I wonder what calculation of centrifugal forces in a quasistatic model meant. Centrifugal forces are related to a mass describing a nonlinear path and depend on the square of the speed and on the curvature of the described path. Quasistatic approach is used to determine the reaction of the tire under deformation. When doing the force and momentum balance equations for sure you need to account for centrifugal forces (when using local reference system) but those should be independent from the quasistatic approach itself. They just need to be added accordingly to their real path. For the nodes in the contact patch itself this centrifugal forces are actually zero since the trajectory they describe is not circular but linear with respect to the local coordinate system.
I would say that your assumption is uncorrect, when a point hit the road surface, there is a sum of forces, and not a subtraction.
I think it's as simple as described - the data they had for tyre behaviour suggested what they were doing was close enough to be within margin of error, so no need to change it. The comparison shot indicated the old model would keep forces relatively high in the middle of the contact patch when the tyre was overloaded, so some sort of leftover of the centrifugal force was used through the contact patch and was enough to keep better (heavier) contact. Subsequent data showed this wasn't correct, so now the middle of the contact patch has less force, the contact patch elongates with more deflection. Or something. What I find more interesting is the whole catalyst for this - previous data (provided to ISI) was extrapolated and simplified, and that meant the model appeared to be good enough. One question often posed (ok, maybe not THAT often, but sometimes...) is why go to this tyre model that needs you to define the shape of the tyre and do all the lookup table calculations etc, when rF1 and derivatives use slip table data to determine behaviour - and often that data is easier to obtain in the first place, so it's easier to match. Input = output. Well here's an answer - even years of tyre data can be wrong. If your model gets very close to correct behaviour, and you get the construction close, the behaviour will be close. Using slip tables will only ever get as close as your data is, and can be tricked by erroneous data.

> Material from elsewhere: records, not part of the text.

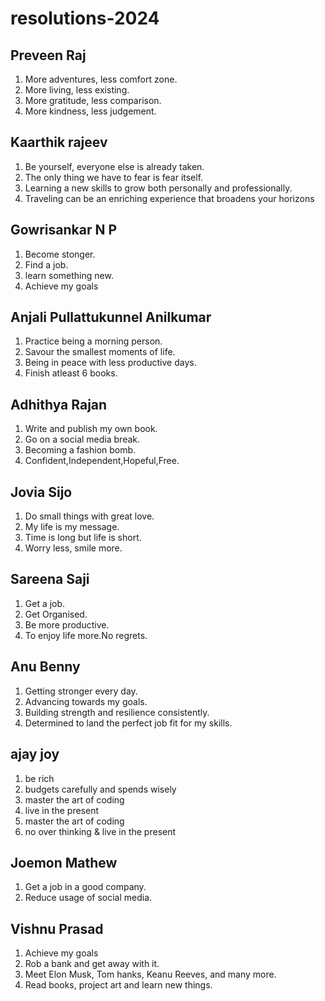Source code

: # resolutions-2024

## Preveen Raj
1. More adventures, less comfort zone.
2. More living, less existing.
3. More gratitude, less comparison.
4. More kindness, less judgement.

## Kaarthik rajeev
1. Be yourself, everyone else is already taken.
2. The only thing we have to fear is fear itself.
3. Learning a new skills to grow both personally and professionally.
4. Traveling can be an enriching experience that broadens your horizons

## Gowrisankar N P
1. Become stonger.
2. Find a job.
3. learn something new.
4. Achieve my goals

## Anjali Pullattukunnel Anilkumar
1. Practice being a morning person.
2. Savour the smallest moments of life.
3. Being in peace with less productive days.
4. Finish atleast 6 books.

## Adhithya Rajan
1. Write and publish my own book.
2. Go on a social media break.
3. Becoming a fashion bomb.
4. Confident,Independent,Hopeful,Free.

## Jovia Sijo
1. Do small things with great love.
2. My life is my message.
3. Time is long but life is short.
4. Worry less, smile more.

## Sareena Saji
1. Get a job.
2. Get Organised.
3. Be more productive.
4. To enjoy life more.No regrets.

## Anu Benny
1. Getting stronger every day.
2. Advancing towards my goals.
3. Building strength and resilience consistently.
4. Determined to land the perfect job fit for my skills.

## ajay joy
1. be rich
2. budgets carefully and spends wisely
3. master the art of coding
4. live in the present
5. master the art of coding
6. no over thinking & live in the present

##  Joemon Mathew
1. Get a job in a good company.
2. Reduce usage of social media.

## Vishnu Prasad
1. Achieve my goals
2. Rob a bank and get away with it.
3. Meet Elon Musk, Tom hanks, Keanu Reeves, and many more.
4. Read books, project art and learn new things.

Besides that, slip tables might be good enough for non powered tires under acceleration. With only two significant force components (normal and lateral) lookup tables are assumable but when you introduce the third component (longitudinal) it comes quite tricky since the number of combinations increase a lot. Significant longitudinal forces appear in all tires under braking and in powered tires under acceleration.
Proper tire flex animation requires using the more complicated model. The simple model has no animation other than rotation or a fake animation.

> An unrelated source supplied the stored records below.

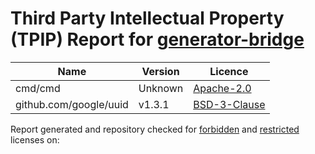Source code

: # Third Party Intellectual Property (TPIP) Report for [generator-bridge](https://github.com/Open-CMSIS-Pack/generator-bridge)

| __Name__ | __Version__ | __Licence__ |
|----------|-------------|-------------|
| cmd/cmd | Unknown  | [Apache-2.0](Unknown) |
| github.com/google/uuid | v1.3.1  | [BSD-3-Clause](https://github.com/google/uuid/blob/v1.3.1/LICENSE) |

Report generated and repository checked for [forbidden](https://github.com/google/licenseclassifier/blob/842c0d70d7027215932deb13801890992c9ba364/license_type.go#L323) and [restricted](https://github.com/google/licenseclassifier/blob/842c0d70d7027215932deb13801890992c9ba364/license_type.go#L176) licenses on:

I don't think animation is a big factor here. If you're willing to keep going with a slip table system you can get it close enough with fake animation as you say. Certainly I don't think anyone will notice the difference by looking at it.

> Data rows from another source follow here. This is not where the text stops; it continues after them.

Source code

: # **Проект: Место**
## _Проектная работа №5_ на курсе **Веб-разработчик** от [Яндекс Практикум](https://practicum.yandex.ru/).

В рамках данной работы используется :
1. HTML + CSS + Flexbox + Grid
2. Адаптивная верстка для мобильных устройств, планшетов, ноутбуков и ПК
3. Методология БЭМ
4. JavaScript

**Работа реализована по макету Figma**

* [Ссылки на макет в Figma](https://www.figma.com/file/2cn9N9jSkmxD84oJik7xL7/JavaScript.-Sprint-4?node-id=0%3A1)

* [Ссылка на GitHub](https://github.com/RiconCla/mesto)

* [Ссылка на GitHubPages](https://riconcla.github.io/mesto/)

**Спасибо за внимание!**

would people agree to these cars being the only ones updated. Be nice if a dev could confirm what models have the brand new tyre model? @Marcel Offermans
just seen this comment on steam Michael Borda 18 hours ago @opteron apologies for that. Bit of a mix up, we have this done internally, we just need to get this properly tested and released publicly. So far then, it would just appear to the the Formula E, GT3 pack (McLaren, Callaway, Radical RXC, Mercedes-AMG, Bentley) and Honda Civic BTCC.